The more useful contrast is with OpenSpec (Fission-AI/openspec). OpenSpec is the lighter, more fluid option: a minimal SDD framework that separates current-state specs from active change proposals and is particularly well suited to brownfield work, where regenerating a full technical plan for a small change in a mature codebase would be overkill (Augment Code, Hashrocket). Spec Kitty sits at the heavier, governed end of the same spectrum — it brings ceremony (lanes, worktrees, review gates, retrospectives) precisely because it is aimed at multi-agent factories rather than quick incremental edits.
| Dimension | Spec Kitty | OpenSpec |
|---|---|---|
| Weight | Heavier, governed | Lightweight, fluid |
| Best fit | Multi-agent factories, greenfield missions | Brownfield, day-to-day incremental change |
| Parallel agents | First-class: isolated .worktrees/ | Not the focus |
| Governance | Explicit advise/ask/do + review gates | Minimal, proposal-driven |
| Overhead on small tasks | High (by design) | Low |
If you want the head-to-head in depth, see the dedicated comparison: Spec Kitty vs OpenSpec. The honest one-liner is that they optimize for different jobs — OpenSpec for surgical changes to existing code, Spec Kitty for coordinating multiple agents through a governed lifecycle.
Performance
For a workflow tool, “performance” is not a benchmark number, and Spec Kitty does not publish one — so I will not invent one. The gains it claims are qualitative and process-shaped: requirements and acceptance criteria stop getting lost between sessions because they live in the repo; multiple agents can work at once because each gets an isolated worktree; and review, test, and merge decisions stay visible instead of hidden inside an agent’s run. Whether that nets out faster than just prompting an agent depends entirely on the work. On a one-line fix, the ceremony is pure overhead. On a multi-package mission run by several agents, the parallelism and the lack of lost context are exactly where the time is saved. Treat any speed claim — including the project’s own framing — as a statement about discipline and coordination, not a measured throughput figure.
Tradeoffs
- It is heavy on purpose. Lanes, worktrees, governance commands, and per-mission retrospectives are real machinery. The project itself calls it overkill for one-off edits and tiny scripts, and that is the right read.
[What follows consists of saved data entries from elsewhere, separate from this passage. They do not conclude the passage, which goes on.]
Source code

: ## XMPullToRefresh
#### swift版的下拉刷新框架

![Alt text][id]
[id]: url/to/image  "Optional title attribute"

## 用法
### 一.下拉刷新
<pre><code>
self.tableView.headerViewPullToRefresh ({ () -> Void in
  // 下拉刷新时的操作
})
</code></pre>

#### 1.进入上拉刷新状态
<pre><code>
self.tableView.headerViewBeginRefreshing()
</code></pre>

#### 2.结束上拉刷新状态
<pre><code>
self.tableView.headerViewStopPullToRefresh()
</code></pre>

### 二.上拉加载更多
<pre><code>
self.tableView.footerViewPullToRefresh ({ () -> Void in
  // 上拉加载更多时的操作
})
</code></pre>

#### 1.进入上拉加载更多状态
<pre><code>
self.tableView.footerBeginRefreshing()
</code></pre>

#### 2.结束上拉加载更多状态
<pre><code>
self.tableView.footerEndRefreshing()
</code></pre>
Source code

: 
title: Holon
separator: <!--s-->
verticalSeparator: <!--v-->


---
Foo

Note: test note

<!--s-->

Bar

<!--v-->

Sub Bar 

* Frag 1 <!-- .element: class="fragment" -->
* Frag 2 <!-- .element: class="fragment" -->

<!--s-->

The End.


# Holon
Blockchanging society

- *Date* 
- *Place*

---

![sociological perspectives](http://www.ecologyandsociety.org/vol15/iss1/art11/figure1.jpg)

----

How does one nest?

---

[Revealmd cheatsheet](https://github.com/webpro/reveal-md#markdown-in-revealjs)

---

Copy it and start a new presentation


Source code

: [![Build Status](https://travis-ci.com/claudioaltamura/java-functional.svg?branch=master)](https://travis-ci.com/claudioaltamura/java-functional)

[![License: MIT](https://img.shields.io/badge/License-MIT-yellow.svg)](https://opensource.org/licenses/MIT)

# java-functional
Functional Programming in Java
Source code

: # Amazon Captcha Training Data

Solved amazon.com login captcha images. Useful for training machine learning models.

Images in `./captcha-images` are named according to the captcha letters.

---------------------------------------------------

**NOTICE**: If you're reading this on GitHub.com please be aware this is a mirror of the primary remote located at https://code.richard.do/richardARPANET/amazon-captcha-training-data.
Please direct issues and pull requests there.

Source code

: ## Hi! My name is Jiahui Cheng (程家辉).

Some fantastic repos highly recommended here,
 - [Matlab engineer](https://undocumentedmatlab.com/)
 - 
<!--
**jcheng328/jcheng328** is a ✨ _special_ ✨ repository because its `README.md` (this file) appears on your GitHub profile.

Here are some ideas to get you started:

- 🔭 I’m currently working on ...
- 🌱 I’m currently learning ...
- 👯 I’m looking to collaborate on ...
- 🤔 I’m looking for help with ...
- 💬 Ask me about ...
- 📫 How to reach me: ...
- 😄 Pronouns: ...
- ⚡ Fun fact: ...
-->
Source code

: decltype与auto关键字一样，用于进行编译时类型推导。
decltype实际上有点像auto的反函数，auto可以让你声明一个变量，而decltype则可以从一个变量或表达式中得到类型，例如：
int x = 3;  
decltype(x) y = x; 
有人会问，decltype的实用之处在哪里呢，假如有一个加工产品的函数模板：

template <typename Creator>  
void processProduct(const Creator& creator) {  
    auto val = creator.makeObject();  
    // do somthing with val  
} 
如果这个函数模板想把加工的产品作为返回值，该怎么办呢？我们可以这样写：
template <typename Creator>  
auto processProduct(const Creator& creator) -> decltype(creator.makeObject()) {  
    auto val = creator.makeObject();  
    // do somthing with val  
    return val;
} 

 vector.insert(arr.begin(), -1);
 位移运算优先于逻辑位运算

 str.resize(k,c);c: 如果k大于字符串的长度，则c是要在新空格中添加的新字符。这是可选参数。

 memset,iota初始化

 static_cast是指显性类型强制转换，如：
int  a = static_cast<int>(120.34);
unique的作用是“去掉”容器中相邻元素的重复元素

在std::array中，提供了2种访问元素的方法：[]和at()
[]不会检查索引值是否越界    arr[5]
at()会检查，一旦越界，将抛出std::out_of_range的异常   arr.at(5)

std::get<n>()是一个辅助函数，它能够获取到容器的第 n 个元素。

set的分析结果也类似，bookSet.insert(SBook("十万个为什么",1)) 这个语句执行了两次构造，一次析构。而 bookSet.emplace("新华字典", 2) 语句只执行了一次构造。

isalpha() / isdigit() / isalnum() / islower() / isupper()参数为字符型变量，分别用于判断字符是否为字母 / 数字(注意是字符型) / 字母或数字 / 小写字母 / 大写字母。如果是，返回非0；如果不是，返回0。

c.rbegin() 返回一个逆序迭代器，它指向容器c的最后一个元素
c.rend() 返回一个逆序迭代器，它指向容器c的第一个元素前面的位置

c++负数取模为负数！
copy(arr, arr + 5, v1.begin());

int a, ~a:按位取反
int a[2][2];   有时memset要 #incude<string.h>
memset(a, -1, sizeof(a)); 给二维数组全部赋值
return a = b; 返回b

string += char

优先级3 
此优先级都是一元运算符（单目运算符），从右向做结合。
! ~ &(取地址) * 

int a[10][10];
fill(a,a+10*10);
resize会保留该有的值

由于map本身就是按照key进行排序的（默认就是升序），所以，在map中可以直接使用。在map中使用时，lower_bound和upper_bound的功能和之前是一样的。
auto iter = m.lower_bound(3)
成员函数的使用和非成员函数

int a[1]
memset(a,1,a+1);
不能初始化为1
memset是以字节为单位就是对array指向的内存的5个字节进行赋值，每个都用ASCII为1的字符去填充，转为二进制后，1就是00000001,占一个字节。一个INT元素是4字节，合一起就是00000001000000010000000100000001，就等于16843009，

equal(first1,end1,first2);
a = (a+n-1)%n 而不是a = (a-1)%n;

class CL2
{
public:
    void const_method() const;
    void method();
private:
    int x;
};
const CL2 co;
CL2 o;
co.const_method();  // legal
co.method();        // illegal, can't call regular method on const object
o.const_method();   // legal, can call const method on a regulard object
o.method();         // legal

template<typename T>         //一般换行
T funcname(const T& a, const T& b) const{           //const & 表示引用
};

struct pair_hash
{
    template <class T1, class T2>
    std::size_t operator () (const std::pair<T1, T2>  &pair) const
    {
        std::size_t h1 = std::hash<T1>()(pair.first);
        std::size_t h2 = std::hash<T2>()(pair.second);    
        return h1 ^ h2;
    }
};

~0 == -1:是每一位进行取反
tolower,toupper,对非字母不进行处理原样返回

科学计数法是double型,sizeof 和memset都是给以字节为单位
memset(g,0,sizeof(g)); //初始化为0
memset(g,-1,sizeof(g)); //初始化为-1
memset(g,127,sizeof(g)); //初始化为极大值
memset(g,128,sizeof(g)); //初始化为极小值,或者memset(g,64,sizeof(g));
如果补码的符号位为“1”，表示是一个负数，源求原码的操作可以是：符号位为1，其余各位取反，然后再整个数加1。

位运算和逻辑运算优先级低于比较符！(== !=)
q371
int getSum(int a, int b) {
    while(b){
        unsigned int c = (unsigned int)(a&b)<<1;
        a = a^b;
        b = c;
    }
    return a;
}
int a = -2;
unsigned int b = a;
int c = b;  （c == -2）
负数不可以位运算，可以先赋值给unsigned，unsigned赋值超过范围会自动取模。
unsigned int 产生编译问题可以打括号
- Git is mandatory. The whole model — worktrees, repo-native artifacts, merge gates — assumes Git. Teams that do not use Git are out of scope.
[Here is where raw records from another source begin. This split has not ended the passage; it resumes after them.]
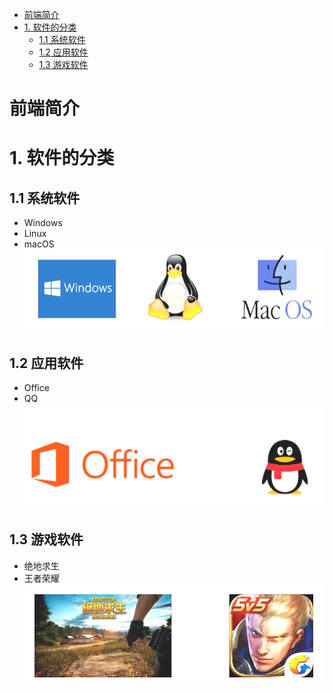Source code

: <!-- TOC Marked -->

+ [前端简介](#前端简介)
+ [1. 软件的分类](#1.-软件的分类)
    * [1.1 系统软件](#1.1-系统软件)
    * [1.2 应用软件](#1.2-应用软件)
    * [1.3 游戏软件](#1.3-游戏软件)

<!-- /TOC -->

# 前端简介

# 1. 软件的分类

## 1.1 系统软件

*   Windows
*   Linux
*   macOS
    ![1](./img/1.png)

## 1.2 应用软件

*   Office
*   QQ
    ![2](./img/2.png)

## 1.3 游戏软件

*   绝地求生
*   王者荣耀
    ![3](./img/3.png)
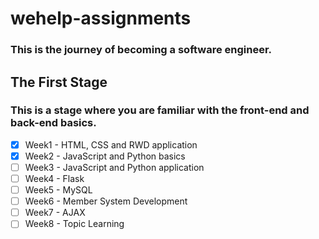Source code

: # wehelp-assignments
### This is the journey of becoming a software engineer.


## The First Stage
### **This is a stage where you are familiar with the front-end and back-end basics.**

- [x] Week1 - HTML, CSS and RWD application
- [x] Week2 - JavaScript and Python basics
- [ ] Week3 - JavaScript and Python application
- [ ] Week4 - Flask
- [ ] Week5 - MySQL
- [ ] Week6 - Member System Development
- [ ] Week7 - AJAX
- [ ] Week8 - Topic Learning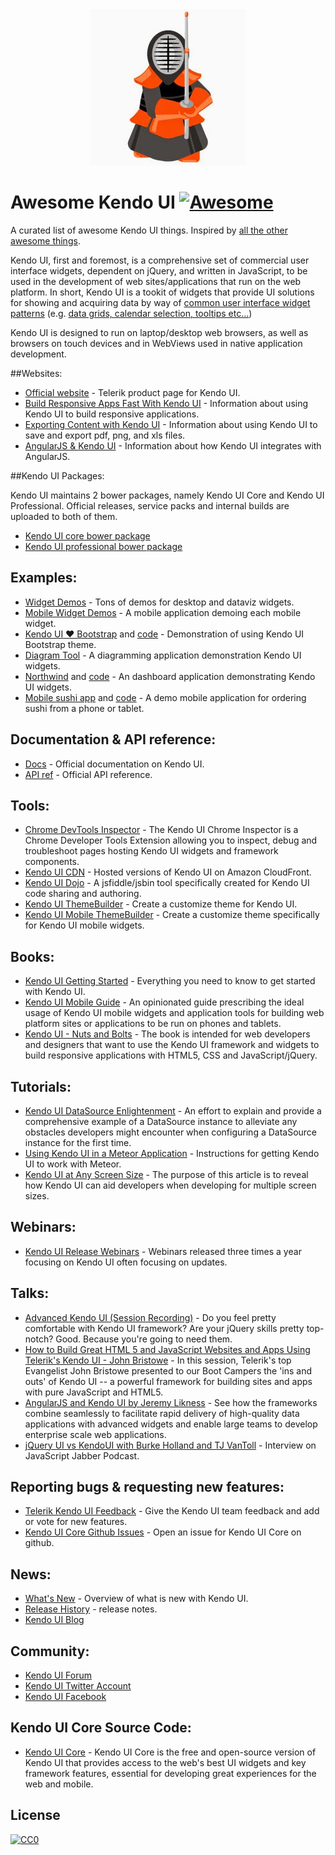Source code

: 
<div style="text-align:center"><img src ="kendo.jpeg" /></div>

# Awesome Kendo UI [![Awesome](https://cdn.rawgit.com/sindresorhus/awesome/d7305f38d29fed78fa85652e3a63e154dd8e8829/media/badge.svg)](https://github.com/sindresorhus/awesome)

A curated list of awesome Kendo UI things. Inspired by [all the other awesome things](https://github.com/bayandin/awesome-awesomeness).

Kendo UI, first and foremost, is a comprehensive set of commercial user interface widgets, dependent on jQuery, and written in JavaScript, to be used in the development of web sites/applications that run on the web platform. In short, Kendo UI is a tookit of widgets that provide UI solutions for showing and acquiring data by way of [common user interface widget patterns](http://ui-patterns.com/patterns) (e.g. [data grids, calendar selection, tooltips etc...](http://designinginterfaces.com/patterns/))

Kendo UI is designed to run on laptop/desktop web browsers, as well as browsers on touch devices and in WebViews used in native application development.

##Websites:

* [Official website](http://www.telerik.com/kendo-ui) - Telerik product page for Kendo UI.
* [Build Responsive Apps Fast With Kendo UI](http://www.telerik.com/kendo-ui/responsive-features) - Information about using Kendo UI to build responsive applications.
* [Exporting Content with Kendo UI](http://www.telerik.com/kendo-ui/exporting-web-content) - Information about using Kendo UI to save and export pdf, png, and xls files. 
* [AngularJS & Kendo UI](http://www.telerik.com/kendo-ui/angularjs-and-kendo-ui-framework-integration) - Information about how Kendo UI integrates with AngularJS.

##Kendo UI Packages:

Kendo UI maintains 2 bower packages, namely Kendo UI Core and Kendo UI Professional. Official releases, service packs and internal builds are uploaded to both of them.

* [Kendo UI core bower package](https://github.com/kendo-labs/bower-kendo-ui)
* [Kendo UI professional bower package](http://docs.telerik.com/kendo-ui/intro/installation/bower-install#option-2-install-kendo-ui-professional-bower-package)

## Examples:

* [Widget Demos](http://demos.telerik.com/kendo-ui/) - Tons of demos for desktop and dataviz widgets.
* [Mobile Widget Demos](http://demos.telerik.com/kendo-ui/m/index) - A mobile application demoing each mobile widget.
* [Kendo UI ♥ Bootstrap](http://demos.telerik.com/kendo-ui/bootstrap/) and [code](https://github.com/telerik/kendo-bootstrap-demo) - Demonstration of using Kendo UI Bootstrap theme.
* [Diagram Tool](http://demos.telerik.com/kendo-ui/html5-diagram-sample-app) - A diagramming application demonstration Kendo UI widgets.
* [Northwind](http://demos.telerik.com/aspnet-mvc/html5-dashboard-sample-app/Home/TeamEfficiency) and [code](https://github.com/telerik/kendoui-northwind-dashboard) - An dashboard application demonstrating Kendo UI widgets.
* [Mobile sushi app](http://demos.telerik.com/kendo-ui/mobile-apps/sushi) and [code](https://github.com/telerik/kendo-mobile-sushi) - A demo mobile application for ordering sushi from a phone or tablet.

## Documentation & API reference:

* [Docs](http://docs.telerik.com/kendo-ui/introduction) - Official documentation on Kendo UI.
* [API ref](http://docs.telerik.com/kendo-ui/api/javascript/kendo) - Official API reference.

## Tools:

* [Chrome DevTools Inspector](https://chrome.google.com/webstore/detail/telerik-kendo-ui-chrome-i/npcmgpnfknjmndbbakdhchgibaajnlpe?hl=en) - The Kendo UI Chrome Inspector is a Chrome Developer Tools Extension allowing you to inspect, debug and troubleshoot pages hosting Kendo UI widgets and framework components.
* [Kendo UI CDN](http://docs.telerik.com/kendo-ui/intro/installation/cdn-service) - Hosted versions of Kendo UI on Amazon CloudFront.
* [Kendo UI Dojo](http://dojo.telerik.com/) - A jsfiddle/jsbin tool specifically created for Kendo UI code sharing and authoring.
* [Kendo UI ThemeBuilder](http://demos.telerik.com/kendo-ui/themebuilder/) - Create a customize theme for Kendo UI.
* [Kendo UI Mobile ThemeBuilder](http://demos.telerik.com/kendo-ui/mobilethemebuilder) - Create a customize theme specifically for Kendo UI mobile widgets.

## Books:

* [Kendo UI Getting Started](http://codylindley.github.io/the-kendo-ui-book/) - Everything you need to know to get started with Kendo UI. 
* [Kendo UI Mobile Guide](http://www.kendouimobileguide.com/) - An opinionated guide prescribing the ideal usage of Kendo UI mobile widgets and application tools for building web platform sites or applications to be run on phones and tablets.
* [Kendo UI - Nuts and Bolts](http://old-store.falafel.com/store/training-guides/kendo-ui-nuts-and-bolts) - The book is intended for web developers and designers that want to use the Kendo UI framework and widgets to build responsive applications with HTML5, CSS and JavaScript/jQuery.

## Tutorials:

* [Kendo UI DataSource Enlightenment](http://www.telerik.com/blogs/kendo-ui-datasource-enlightenment) - An effort to explain and provide a comprehensive example of a DataSource instance to alleviate any obstacles developers might encounter when configuring a DataSource instance for the first time.
* [Using Kendo UI in a Meteor Application](http://www.telerik.com/blogs/using-kendo-ui-in-a-meteor-application) - Instructions  for getting Kendo UI to work with Meteor.
* [Kendo UI at Any Screen Size](http://www.telerik.com/blogs/kendo-ui-at-any-screen-size) - The purpose of this article is to reveal how Kendo UI can aid developers when developing for multiple screen sizes.

## Webinars:

* [Kendo UI Release Webinars](https://www.youtube.com/watch?v=Xuo2hWQRLsA&list=PLLGlTD7u3kMrPNZM20ffdiQhwI6ni7TC8) - Webinars released three times a year focusing on Kendo UI often focusing on updates.

## Talks:

* [Advanced Kendo UI (Session Recording)](https://www.youtube.com/watch?v=z_JJerobnFA) - Do you feel pretty comfortable with Kendo UI framework? Are your jQuery skills pretty top-notch? Good. Because you're going to need them.
* [How to Build Great HTML 5 and JavaScript Websites and Apps Using Telerik's Kendo UI - John Bristowe](https://www.youtube.com/watch?v=ez6kvOf4X-4) - In this session, Telerik's top Evangelist John Bristowe presented to our Boot Campers the 'ins and outs' of Kendo UI -- a powerful framework for building sites and apps with pure JavaScript and HTML5.
* [AngularJS and Kendo UI by Jeremy Likness](https://www.youtube.com/watch?v=fWB38DYbLM0) - See how the frameworks combine seamlessly to facilitate rapid delivery of high-quality data applications with advanced widgets and enable large teams to develop enterprise scale web applications.
* [jQuery UI vs KendoUI with Burke Holland and TJ VanToll](https://devchat.tv/js-jabber/116-jsj-jquery-ui-vs-kendoui-with-burke-holland-and-tj-vantoll) - Interview on JavaScript Jabber Podcast.

## Reporting bugs & requesting new features:

* [Telerik Kendo UI Feedback](http://kendoui-feedback.telerik.com/forums/127393-telerik-kendo-ui-feedback) - Give the Kendo UI team feedback and add or vote for new features.
* [Kendo UI Core Github Issues](https://github.com/telerik/kendo-ui-core/issues) - Open an issue for Kendo UI Core on github.

## News:

* [What's New](http://www.telerik.com/support/whats-new/kendo-ui) - Overview of what is new with Kendo UI.
* [Release History](http://www.telerik.com/support/whats-new/kendo-ui/release-history) - release notes.
* [Kendo UI Blog](http://www.telerik.com/blogs/kendo-ui)

## Community:

* [Kendo UI Forum](http://www.telerik.com/forums/kendo-ui)
* [Kendo UI Twitter Account](https://twitter.com/KendoUI)
* [Kendo UI Facebook](https://www.facebook.com/KendoUI)

## Kendo UI Core Source Code:

* [Kendo UI Core](https://github.com/telerik/kendo-ui-core) - Kendo UI Core is the free and open-source version of Kendo UI that provides access to the web's best UI widgets and key framework features, essential for developing great experiences for the web and mobile.

## License

[![CC0](https://i.creativecommons.org/p/zero/1.0/88x31.png)](https://creativecommons.org/publicdomain/zero/1.0/)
- A learning curve precedes the payoff. Charter, specify, plan, tasks, next, review, accept, merge, retrospect is a lot of surface to internalize before the workflow feels natural.
- Maturity and adoption are unproven externally. Beyond the project’s own README and docs, I found very little independent, hands-on coverage of Spec Kitty specifically — the spec-driven-development discourse online is mostly about OpenSpec and Spec Kit. That is not a knock on the tool; it is a niche, governance-focused entrant, and you should evaluate it on its design rather than on a crowd.
- The governed model is the default, not the only mode. It can support “dark” autonomous factories, but human-in-the-loop review is the intended posture — which is a feature if you want auditability and friction if you wanted lights-out automation.
Takeaway
Spec Kitty is what spec-driven development looks like when you take “governed software factory” literally: the repository is the source of truth, work packages move through visible lanes, agents run in parallel inside isolated worktrees, and nothing merges without passing a review gate. Reach for it when you are coordinating multiple AI agents on real missions and you need traceability, parallelism, and a workflow that survives a dead session. Skip it for one-off edits and small scripts, where a lighter tool like OpenSpec — or just prompting your agent — will get you there with far less ceremony. The one thing to remember: Spec Kitty trades upfront process for durable, auditable coordination, and that trade only pays off when the coordination problem is real.